Toplumların gerçeklerini kimi zaman mizah, kimi zaman dram kullanarak, kendisine gösteren en önemli sanat kollarından biridir tiyatro... Aslında bu dala bakış, ülkelerin fikir özgürlüğünden hoşgörüye kadar insan olma kavramına ne kadar duyarlı olup olmadığını gösterir.
27 Mart Dünya Tiyatrolar Günü... Bu gerçekten yola çıkarak ülkemizin fotoğrafına bakmak gerekiyor. İsmail Dümbüllü’nün Devekuşu Kabare’nin ülkesinden bugüne geldiğimizde, oyunların kategorize edildiği, tek tipleştiği, tiyatrocuların her şeye rağmen oyun koyduğu bir resim, adeta ülkemizin de özeti gibi.
Operadan baleye, tiyatrodan heykele ‘parasını ben veriyorsam, benim istemediğim şeyi yapması mantıklı mı’ düzeysizliğinin, bizzat yetkililer tarafından dile getirildiği bir ülkenin tam orta yerinde, neden ucuzlaştığımızın cevabını aramamızdan daha mantıksız bir şey olabilir mi?

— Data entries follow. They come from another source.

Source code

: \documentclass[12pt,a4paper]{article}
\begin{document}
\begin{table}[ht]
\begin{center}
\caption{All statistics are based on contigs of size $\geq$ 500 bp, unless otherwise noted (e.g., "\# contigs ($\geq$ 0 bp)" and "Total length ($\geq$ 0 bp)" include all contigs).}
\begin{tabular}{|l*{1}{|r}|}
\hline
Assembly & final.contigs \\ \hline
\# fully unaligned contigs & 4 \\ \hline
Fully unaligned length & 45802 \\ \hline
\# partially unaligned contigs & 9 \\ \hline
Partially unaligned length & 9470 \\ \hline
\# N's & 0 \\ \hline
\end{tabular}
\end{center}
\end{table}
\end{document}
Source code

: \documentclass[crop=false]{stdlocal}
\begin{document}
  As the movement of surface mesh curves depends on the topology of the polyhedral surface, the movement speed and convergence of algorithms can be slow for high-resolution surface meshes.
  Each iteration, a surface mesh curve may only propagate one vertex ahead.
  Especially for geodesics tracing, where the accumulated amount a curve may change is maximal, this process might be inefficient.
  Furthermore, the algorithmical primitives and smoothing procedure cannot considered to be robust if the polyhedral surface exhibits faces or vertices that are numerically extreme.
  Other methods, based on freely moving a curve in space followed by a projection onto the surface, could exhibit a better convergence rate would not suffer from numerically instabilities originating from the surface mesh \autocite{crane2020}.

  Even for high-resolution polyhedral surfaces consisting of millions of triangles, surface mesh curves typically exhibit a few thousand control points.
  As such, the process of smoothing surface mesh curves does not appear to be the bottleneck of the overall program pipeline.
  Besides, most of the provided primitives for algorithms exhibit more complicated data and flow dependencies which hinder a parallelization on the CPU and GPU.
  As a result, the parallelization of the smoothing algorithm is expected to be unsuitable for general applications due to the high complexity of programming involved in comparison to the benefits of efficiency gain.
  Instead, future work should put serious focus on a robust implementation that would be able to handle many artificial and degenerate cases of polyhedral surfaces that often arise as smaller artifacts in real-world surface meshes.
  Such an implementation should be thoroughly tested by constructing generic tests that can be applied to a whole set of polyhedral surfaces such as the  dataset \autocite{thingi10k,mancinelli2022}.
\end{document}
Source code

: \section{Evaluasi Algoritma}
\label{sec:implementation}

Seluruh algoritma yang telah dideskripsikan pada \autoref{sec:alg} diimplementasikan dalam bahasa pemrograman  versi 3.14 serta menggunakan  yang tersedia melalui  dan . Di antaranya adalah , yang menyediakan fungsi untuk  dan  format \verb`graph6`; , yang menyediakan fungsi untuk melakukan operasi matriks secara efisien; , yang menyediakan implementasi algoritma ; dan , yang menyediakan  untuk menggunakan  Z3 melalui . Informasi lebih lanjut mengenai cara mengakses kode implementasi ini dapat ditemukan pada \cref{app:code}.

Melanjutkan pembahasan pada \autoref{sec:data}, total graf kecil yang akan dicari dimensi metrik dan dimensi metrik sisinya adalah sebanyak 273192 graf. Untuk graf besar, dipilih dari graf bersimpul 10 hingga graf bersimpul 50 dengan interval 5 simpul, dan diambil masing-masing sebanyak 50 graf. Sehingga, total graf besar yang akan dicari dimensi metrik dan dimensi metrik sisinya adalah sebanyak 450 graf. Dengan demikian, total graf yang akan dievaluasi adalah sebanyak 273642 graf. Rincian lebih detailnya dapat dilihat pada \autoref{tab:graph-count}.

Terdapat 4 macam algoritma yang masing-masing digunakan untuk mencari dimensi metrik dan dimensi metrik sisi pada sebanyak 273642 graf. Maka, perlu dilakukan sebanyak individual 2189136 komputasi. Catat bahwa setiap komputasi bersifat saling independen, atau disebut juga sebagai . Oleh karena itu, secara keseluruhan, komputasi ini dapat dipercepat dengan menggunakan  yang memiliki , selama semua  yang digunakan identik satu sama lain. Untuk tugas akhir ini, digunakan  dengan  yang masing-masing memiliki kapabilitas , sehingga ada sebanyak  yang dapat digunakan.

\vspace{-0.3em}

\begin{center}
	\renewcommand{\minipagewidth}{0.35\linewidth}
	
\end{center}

Aslında mesele kavramların birbirine girmesiyle içinden çıkılmaz noktaya geldi. Zeki Müren’in de Nihat Doğan’ın da, sanatçı (!) olarak adlandırıldığı bir toplumda neyi nereye koyacağız? Bir şarkıcının dinleyicisinin olmasıyla, bu işi sanatsal bir ustalık içinde, doğruyu, güzeli amaçlayarak yapıp yapmadığı ayrı şeylerdir.
Esasen bu konuda en önemli açılımı TOBAV (Devlet Tiyatroları, Opera ve Balesi Çalışanları Dayanışma Vakfı) yapıyor. TOBAV eski Başkanı Tamer Levent ile bu konuda çok konuştuk, program yaptık.
Yılların usta, duayen ismi Levent ‘sanatçı’ diye bir meslek olmadığını her fırsatta anlatıyor. ‘Tiyatrocu, şarkıcı, oyuncu olabilir ama sanatçı yoktur, sanatı oluşturan meslekler vardır’ diyor Levent. Bu meslekleri de iyi icra edenler ya da etmeyenler vardır.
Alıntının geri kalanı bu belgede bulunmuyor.